- RECORDS SUPPLIED:
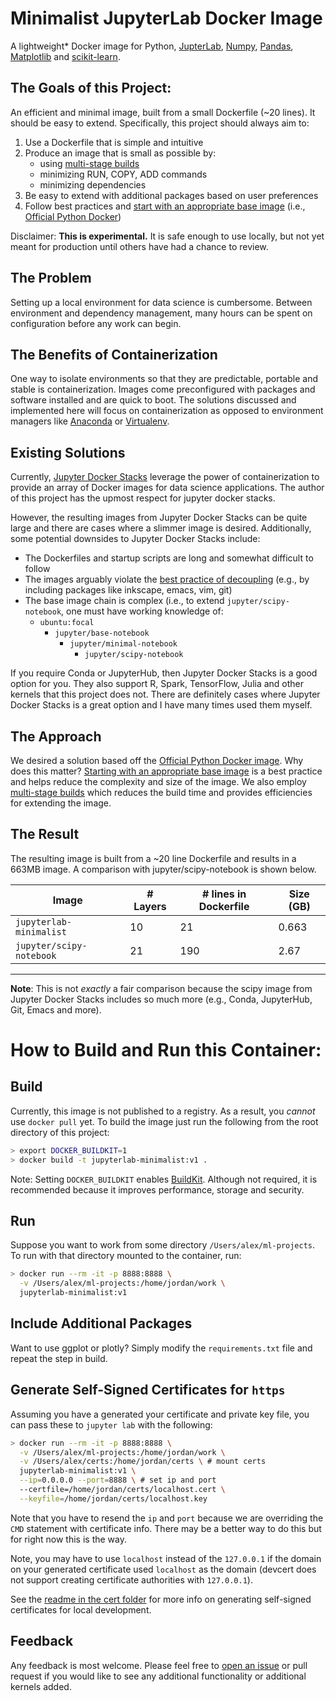 # Minimalist JupyterLab Docker Image

A lightweight* Docker image for Python, [JupterLab](https://jupyterlab.readthedocs.io), [Numpy](https://numpy.org/), [Pandas](https://pandas.pydata.org/), [Matplotlib](https://matplotlib.org/) and [scikit-learn](https://scikit-learn.org/stable/).

## The Goals of this Project:

An efficient and minimal image, built from a small Dockerfile (~20 lines). It should be easy to extend. Specifically, this project should always aim to:

1. Use a Dockerfile that is simple and intuitive
2. Produce an image that is small as possible by:
    - using [multi-stage builds](https://docs.docker.com/develop/develop-images/dockerfile_best-practices/#use-multi-stage-builds)
    - minimizing RUN, COPY, ADD commands
    - minimizing dependencies
4. Be easy to extend with additional packages based on user preferences
5. Follow best practices and [start with an appropriate base image](https://docs.docker.com/develop/dev-best-practices/#how-to-keep-your-images-small) (i.e., [Official Python Docker](https://hub.docker.com/_/python))

Disclaimer: **This is experimental.**  It is safe enough to use locally, but not yet meant for production until others have had a chance to review.

## The Problem

Setting up a local environment for data science is cumbersome. Between environment and dependency management, many hours can be spent on configuration before any work can begin.

## The Benefits of Containerization

One way to isolate environments so that they are predictable, portable and stable is containerization. Images come preconfigured with packages and software installed and are quick to boot. The solutions discussed and implemented here will focus on containerization as opposed to environment managers like [Anaconda](https://www.anaconda.com/) or [Virtualenv](https://virtualenv.pypa.io/en/latest/#).

## Existing Solutions

Currently, [Jupyter Docker Stacks](https://jupyter-docker-stacks.readthedocs.io/en/latest/) leverage the power of containerization to provide an array of Docker images for data science applications. The author of this project has the upmost respect for jupyter docker stacks.

However, the resulting images from Jupyter Docker Stacks can be quite large and there are cases where a slimmer image is desired. Additionally, some potential downsides to Jupyter Docker Stacks include:
  
  - The Dockerfiles and startup scripts are long and somewhat difficult to follow
  - The images arguably violate the [best practice of decoupling](https://docs.docker.com/develop/develop-images/dockerfile_best-practices/#decouple-applications) (e.g., by including packages like inkscape, emacs, vim, git)
  - The base image chain is complex (i.e., to extend `jupyter/scipy-notebook`, one must have working knowledge of:
    - `ubuntu:focal` 
      - `jupyter/base-notebook`
        - `jupyter/minimal-notebook`
          - `jupyter/scipy-notebook`

If you require Conda or JupyterHub, then Jupyter Docker Stacks is a good option for you. They also support R, Spark, TensorFlow, Julia and other kernels that this project does not. There are definitely cases where Jupyter Docker Stacks is a great option and I have many times used them myself.

## The Approach

We desired a solution based off the [Official Python Docker image](https://hub.docker.com/_/python). Why does this matter? [Starting with an appropriate base image](https://docs.docker.com/develop/dev-best-practices/#how-to-keep-your-images-small) is a best practice and helps reduce the complexity and size of the image. We also employ [multi-stage builds](https://docs.docker.com/develop/develop-images/dockerfile_best-practices/#use-multi-stage-builds) which reduces the build time and provides efficiencies for extending the image.

## The Result

The resulting image is built from a ~20 line Dockerfile and results in a 663MB image. A comparison with jupyter/scipy-notebook is shown below.

| Image  | # Layers | # lines in Dockerfile | Size (GB) | 
|---|---|---|---|
| `jupyterlab-minimalist`  | 10  | 21 | 0.663 |
| `jupyter/scipy-notebook`  | 21  | 190 | 2.67 |

---

**Note**: This is not *exactly* a fair comparison because the scipy image from Jupyter Docker Stacks includes so much more (e.g., Conda, JupyterHub, Git, Emacs and more).

# How to Build and Run this Container:

## Build

Currently, this image is not published to a registry. As a result, you *cannot* use `docker pull` yet. To build the image just run the following from the root directory of this project:

```bash
> export DOCKER_BUILDKIT=1
> docker build -t jupyterlab-minimalist:v1 .
```
Note: Setting `DOCKER_BUILDKIT` enables [BuildKit](https://docs.docker.com/develop/develop-images/build_enhancements/). Although not required, it is recommended because it improves performance, storage and security. 

## Run

Suppose you want to work from some directory `/Users/alex/ml-projects`. To run with that directory mounted to the container, run:

```bash
> docker run --rm -it -p 8888:8888 \
  -v /Users/alex/ml-projects:/home/jordan/work \
  jupyterlab-minimalist:v1
```

## Include Additional Packages

Want to use ggplot or plotly? Simply modify the `requirements.txt` file and repeat the step in build.

## Generate Self-Signed Certificates for `https`

Assuming you have a generated your certificate and private key file, you can pass these to `jupyter lab` with the following:

```bash
> docker run --rm -it -p 8888:8888 \
  -v /Users/alex/ml-projects:/home/jordan/work \
  -v /Users/alex/certs:/home/jordan/certs \ # mount certs
  jupyterlab-minimalist:v1 \
  --ip=0.0.0.0 --port=8888 \ # set ip and port
  --certfile=/home/jordan/certs/localhost.cert \
  --keyfile=/home/jordan/certs/localhost.key
```

Note that you have to resend the `ip` and `port` because we are overriding the `CMD` statement with certificate info. There may be a better way to do this but for right now this is the way.

Note, you may have to use `localhost` instead of the `127.0.0.1` if the domain on your generated certificate used `localhost` as the domain (devcert does not support creating certificate authorities with `127.0.0.1`).

See the [readme in the cert folder](https://github.com/gitjeff05/jupyterlab-minimalist-image/blob/master/cert/app.mjs) for more info on generating self-signed certificates for local development.

## Feedback

Any feedback is most welcome. Please feel free to [open an issue](https://github.com/gitjeff05/jupyterlab-minimalist-image/issues) or pull request if you would like to see any additional functionality or additional kernels added.

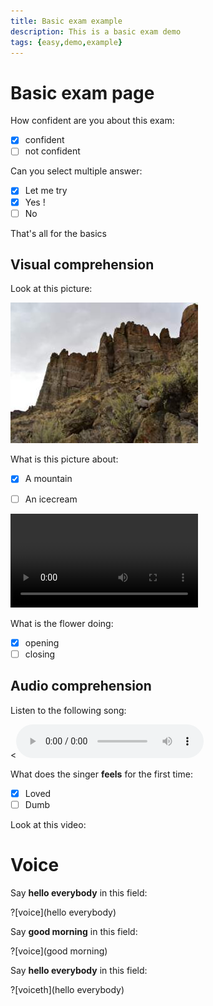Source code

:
 ```yaml
---
title: Basic exam example
description: This is a basic exam demo
tags: {easy,demo,example}
---
```


# Basic exam page

How confident are you about this exam:
- [x] confident
- [ ] not confident

Can you select multiple answer:
- [x] Let me try
- [x] Yes !
- [ ] No

That's all for the basics

## Visual comprehension

Look at this picture:

![image label](/media/test.jpg)

What is this picture about:
- [x] A mountain
- [ ] An icecream


![movie label](https://interactive-examples.mdn.mozilla.net/media/cc0-videos/flower.webm)

What is the flower doing:
- [x] opening
- [ ] closing

## Audio comprehension

Listen to the following song:

<![Modjo - Lady](https://cdns-preview-3.dzcdn.net/stream/c-3ae408da9e670b3c0bfa4eb026b2d5e4-3.mp3)

What does the singer **feels** for the first time:
- [x] Loved
- [ ] Dumb

Look at this video:

# Voice

Say **hello everybody** in this field:

?[voice](hello everybody)

Say **good morning** in this field:

?[voice](good morning)

Say **hello everybody** in this field:

?[voiceth](hello everybody)



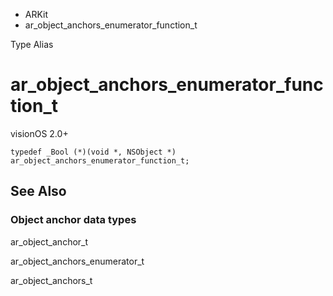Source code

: 

- ARKit
-  ar_object_anchors_enumerator_function_t 

Type Alias

# ar_object_anchors_enumerator_function_t

visionOS 2.0+

``` source
typedef _Bool (*)(void *, NSObject *) ar_object_anchors_enumerator_function_t;
```

## See Also

### Object anchor data types

ar_object_anchor_t

ar_object_anchors_enumerator_t

ar_object_anchors_t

- TASK DIRECTIONS:
Read the records above. Show each line that has the string "home".

- RESULT OF THE TASK:
  -v /Users/alex/ml-projects:/home/jordan/work \
  -v /Users/alex/ml-projects:/home/jordan/work \
  -v /Users/alex/certs:/home/jordan/certs \ # mount certs
  --certfile=/home/jordan/certs/localhost.cert \
  --keyfile=/home/jordan/certs/localhost.key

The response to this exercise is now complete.